> Work to complete
How many lines in the entries below contain the word "dispute"? Answer with the number and nothing else.

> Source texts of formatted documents
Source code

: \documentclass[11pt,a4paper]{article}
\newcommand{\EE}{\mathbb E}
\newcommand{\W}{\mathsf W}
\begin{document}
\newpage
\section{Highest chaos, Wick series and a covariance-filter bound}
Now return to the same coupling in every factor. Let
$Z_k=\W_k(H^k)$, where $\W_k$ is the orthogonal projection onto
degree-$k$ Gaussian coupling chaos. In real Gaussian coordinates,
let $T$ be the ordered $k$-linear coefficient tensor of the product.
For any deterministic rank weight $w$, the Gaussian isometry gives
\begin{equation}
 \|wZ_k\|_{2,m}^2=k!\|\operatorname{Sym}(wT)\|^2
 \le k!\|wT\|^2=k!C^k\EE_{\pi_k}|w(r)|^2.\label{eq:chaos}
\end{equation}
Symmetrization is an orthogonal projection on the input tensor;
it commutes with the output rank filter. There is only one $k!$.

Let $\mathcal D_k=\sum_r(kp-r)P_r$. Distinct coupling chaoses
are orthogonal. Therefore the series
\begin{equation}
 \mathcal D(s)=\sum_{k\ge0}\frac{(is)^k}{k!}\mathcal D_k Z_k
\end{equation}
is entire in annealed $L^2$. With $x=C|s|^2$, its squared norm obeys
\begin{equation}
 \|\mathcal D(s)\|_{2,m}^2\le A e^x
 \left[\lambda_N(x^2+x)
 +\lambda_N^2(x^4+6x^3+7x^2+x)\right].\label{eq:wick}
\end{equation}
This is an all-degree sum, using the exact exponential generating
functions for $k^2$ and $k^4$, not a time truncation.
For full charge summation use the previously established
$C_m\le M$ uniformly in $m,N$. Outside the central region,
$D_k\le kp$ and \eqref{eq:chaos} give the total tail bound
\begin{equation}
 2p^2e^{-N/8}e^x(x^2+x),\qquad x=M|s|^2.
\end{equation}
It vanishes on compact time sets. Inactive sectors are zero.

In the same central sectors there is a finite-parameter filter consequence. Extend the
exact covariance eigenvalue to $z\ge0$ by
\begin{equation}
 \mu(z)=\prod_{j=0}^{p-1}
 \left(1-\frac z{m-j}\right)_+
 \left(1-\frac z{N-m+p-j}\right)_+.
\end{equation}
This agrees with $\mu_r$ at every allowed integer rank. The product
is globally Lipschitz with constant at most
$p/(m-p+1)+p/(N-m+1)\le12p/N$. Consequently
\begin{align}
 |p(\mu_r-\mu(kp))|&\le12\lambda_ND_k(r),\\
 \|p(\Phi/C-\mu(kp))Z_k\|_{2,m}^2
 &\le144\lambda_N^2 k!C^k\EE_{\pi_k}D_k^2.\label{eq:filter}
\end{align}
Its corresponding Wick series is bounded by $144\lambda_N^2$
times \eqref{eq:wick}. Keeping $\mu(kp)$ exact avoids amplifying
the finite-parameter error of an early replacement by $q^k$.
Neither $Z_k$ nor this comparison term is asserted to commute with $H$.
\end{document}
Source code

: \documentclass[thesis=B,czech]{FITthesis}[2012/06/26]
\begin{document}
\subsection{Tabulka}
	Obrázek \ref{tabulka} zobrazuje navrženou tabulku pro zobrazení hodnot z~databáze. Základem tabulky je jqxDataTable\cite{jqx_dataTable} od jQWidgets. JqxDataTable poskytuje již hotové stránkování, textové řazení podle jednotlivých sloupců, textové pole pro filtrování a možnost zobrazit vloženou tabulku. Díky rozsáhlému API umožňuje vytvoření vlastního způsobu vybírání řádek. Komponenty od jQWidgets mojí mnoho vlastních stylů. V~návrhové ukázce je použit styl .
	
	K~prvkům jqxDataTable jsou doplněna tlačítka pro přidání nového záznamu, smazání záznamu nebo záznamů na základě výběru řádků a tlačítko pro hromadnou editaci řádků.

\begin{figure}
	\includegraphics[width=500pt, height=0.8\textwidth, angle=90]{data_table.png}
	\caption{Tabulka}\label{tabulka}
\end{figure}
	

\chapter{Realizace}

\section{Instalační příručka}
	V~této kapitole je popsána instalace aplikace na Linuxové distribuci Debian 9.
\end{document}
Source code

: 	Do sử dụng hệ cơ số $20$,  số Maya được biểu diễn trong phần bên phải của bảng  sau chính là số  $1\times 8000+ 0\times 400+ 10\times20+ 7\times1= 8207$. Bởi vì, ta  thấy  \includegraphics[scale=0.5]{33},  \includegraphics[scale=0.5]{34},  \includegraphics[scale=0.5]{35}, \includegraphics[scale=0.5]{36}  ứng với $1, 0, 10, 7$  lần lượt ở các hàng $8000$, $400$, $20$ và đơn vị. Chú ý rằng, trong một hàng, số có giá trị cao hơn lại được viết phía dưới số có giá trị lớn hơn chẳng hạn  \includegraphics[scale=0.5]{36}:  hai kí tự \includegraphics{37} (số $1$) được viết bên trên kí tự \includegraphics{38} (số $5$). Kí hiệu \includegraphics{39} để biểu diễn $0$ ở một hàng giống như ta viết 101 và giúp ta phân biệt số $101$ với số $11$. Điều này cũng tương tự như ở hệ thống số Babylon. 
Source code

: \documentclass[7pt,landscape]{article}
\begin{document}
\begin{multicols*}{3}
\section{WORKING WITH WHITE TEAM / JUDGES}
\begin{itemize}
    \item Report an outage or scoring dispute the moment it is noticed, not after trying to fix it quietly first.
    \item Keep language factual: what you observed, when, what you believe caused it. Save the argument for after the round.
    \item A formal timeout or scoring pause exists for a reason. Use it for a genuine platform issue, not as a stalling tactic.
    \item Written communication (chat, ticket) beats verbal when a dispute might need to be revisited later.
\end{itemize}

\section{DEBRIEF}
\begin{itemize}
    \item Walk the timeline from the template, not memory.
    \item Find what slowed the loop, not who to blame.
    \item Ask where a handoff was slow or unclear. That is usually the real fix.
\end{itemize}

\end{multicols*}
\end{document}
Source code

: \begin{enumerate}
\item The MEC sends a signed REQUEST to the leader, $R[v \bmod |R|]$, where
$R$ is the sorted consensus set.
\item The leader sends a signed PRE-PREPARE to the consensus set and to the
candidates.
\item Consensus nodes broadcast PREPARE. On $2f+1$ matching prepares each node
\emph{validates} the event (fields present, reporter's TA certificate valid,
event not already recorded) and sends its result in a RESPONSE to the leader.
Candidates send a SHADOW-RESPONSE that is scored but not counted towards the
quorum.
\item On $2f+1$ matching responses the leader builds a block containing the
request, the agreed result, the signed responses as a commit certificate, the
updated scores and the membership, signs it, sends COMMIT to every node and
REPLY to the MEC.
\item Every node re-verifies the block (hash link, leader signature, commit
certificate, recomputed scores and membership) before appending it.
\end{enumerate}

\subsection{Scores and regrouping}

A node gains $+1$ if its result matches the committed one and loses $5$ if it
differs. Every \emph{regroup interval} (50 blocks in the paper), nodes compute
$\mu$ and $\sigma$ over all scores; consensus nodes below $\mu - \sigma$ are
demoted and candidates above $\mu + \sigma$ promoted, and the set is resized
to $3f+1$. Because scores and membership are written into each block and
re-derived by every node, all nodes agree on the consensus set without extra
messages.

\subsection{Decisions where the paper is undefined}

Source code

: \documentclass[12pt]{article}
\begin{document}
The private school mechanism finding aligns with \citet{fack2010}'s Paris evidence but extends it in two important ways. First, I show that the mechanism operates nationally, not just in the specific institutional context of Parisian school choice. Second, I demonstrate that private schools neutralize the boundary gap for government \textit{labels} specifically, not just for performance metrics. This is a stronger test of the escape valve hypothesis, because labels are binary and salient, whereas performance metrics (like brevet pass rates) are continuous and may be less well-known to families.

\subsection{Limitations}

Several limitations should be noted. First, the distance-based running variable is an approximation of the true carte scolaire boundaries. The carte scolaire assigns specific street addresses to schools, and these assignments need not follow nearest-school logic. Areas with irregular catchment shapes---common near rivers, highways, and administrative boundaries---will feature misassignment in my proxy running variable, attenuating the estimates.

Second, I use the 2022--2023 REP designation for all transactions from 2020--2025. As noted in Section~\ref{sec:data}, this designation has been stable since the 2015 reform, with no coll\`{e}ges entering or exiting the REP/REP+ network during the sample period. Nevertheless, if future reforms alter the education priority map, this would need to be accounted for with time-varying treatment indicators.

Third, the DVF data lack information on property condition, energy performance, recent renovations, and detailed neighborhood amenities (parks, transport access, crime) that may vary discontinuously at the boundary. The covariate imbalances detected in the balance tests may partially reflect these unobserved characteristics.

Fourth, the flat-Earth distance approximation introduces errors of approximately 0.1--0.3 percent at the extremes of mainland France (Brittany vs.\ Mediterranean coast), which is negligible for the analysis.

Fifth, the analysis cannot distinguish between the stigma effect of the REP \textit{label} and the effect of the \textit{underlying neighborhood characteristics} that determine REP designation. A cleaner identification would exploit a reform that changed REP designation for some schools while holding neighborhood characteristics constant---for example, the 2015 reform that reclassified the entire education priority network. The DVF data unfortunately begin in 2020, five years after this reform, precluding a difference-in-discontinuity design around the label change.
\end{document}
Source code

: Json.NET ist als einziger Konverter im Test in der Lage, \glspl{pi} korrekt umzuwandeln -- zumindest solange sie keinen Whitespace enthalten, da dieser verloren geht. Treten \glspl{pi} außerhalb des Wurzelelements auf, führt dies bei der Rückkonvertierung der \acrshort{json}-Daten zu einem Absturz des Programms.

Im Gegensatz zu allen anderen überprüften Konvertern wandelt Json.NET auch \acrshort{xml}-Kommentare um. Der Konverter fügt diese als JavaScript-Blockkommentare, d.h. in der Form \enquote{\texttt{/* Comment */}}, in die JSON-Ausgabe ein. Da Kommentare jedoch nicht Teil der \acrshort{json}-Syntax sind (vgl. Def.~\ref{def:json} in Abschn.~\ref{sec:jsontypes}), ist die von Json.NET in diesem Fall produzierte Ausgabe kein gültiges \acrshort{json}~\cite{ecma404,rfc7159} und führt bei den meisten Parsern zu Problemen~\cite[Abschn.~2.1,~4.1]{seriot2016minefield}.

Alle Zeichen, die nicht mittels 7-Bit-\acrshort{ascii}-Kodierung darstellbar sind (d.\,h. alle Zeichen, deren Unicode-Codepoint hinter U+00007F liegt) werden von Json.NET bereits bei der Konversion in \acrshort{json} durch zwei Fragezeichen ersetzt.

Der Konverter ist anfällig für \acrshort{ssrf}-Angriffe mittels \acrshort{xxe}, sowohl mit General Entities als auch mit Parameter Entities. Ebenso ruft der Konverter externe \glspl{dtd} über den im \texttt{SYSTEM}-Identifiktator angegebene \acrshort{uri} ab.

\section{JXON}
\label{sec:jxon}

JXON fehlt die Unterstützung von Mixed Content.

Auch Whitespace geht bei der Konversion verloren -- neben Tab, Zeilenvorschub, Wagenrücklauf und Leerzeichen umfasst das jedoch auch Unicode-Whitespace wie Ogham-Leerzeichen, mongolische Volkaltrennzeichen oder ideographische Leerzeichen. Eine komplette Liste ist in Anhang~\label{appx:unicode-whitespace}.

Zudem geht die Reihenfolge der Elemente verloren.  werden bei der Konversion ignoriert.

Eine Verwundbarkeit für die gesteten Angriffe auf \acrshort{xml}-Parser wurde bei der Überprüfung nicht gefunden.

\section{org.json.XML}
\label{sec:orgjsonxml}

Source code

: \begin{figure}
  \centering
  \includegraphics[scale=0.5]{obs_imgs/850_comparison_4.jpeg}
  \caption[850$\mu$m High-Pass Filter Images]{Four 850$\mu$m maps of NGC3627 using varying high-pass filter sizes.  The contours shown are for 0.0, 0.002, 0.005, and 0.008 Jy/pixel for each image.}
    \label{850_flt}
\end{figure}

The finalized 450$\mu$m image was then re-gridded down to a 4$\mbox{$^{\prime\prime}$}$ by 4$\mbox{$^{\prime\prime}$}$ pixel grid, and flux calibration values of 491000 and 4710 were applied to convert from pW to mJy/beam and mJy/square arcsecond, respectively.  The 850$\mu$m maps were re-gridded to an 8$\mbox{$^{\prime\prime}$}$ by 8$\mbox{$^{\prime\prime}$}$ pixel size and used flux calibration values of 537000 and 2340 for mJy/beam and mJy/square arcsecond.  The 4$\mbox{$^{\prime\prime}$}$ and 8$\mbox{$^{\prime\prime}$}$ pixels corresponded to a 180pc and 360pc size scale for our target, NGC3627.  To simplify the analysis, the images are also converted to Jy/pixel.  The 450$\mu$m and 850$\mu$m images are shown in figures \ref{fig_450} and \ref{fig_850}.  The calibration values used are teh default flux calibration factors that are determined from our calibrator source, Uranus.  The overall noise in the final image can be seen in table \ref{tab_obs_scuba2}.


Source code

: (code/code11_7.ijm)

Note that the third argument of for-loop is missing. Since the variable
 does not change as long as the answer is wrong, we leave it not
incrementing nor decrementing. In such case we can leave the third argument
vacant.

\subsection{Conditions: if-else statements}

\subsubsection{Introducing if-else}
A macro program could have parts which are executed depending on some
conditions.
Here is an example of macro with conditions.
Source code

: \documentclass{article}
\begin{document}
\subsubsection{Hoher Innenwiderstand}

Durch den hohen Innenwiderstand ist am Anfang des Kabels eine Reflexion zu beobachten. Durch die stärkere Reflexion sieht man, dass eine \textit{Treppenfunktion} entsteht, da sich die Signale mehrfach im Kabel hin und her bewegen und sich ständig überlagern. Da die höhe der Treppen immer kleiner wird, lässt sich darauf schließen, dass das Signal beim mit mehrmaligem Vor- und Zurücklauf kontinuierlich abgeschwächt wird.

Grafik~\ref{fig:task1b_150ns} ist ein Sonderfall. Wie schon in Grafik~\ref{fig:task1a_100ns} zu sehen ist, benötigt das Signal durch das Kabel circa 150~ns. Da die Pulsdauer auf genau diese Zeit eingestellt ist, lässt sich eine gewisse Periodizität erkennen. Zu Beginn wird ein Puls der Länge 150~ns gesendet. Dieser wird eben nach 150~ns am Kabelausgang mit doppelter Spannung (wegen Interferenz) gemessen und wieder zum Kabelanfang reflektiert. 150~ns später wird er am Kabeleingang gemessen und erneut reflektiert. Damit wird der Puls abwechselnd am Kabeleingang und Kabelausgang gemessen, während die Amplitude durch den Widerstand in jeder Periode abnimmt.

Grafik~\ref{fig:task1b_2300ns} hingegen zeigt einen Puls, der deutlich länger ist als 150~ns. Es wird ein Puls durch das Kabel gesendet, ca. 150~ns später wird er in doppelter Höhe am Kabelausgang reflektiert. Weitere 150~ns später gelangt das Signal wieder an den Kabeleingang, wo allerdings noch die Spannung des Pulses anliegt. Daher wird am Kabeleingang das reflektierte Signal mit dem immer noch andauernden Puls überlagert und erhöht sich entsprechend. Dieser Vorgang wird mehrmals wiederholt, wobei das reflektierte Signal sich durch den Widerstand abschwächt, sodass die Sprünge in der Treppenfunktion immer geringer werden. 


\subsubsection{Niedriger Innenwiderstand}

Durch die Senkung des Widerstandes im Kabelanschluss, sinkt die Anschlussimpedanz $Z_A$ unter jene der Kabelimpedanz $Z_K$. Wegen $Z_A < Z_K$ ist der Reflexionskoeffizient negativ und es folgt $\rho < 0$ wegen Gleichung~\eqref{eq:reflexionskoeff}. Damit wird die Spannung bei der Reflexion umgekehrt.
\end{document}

> Response area
2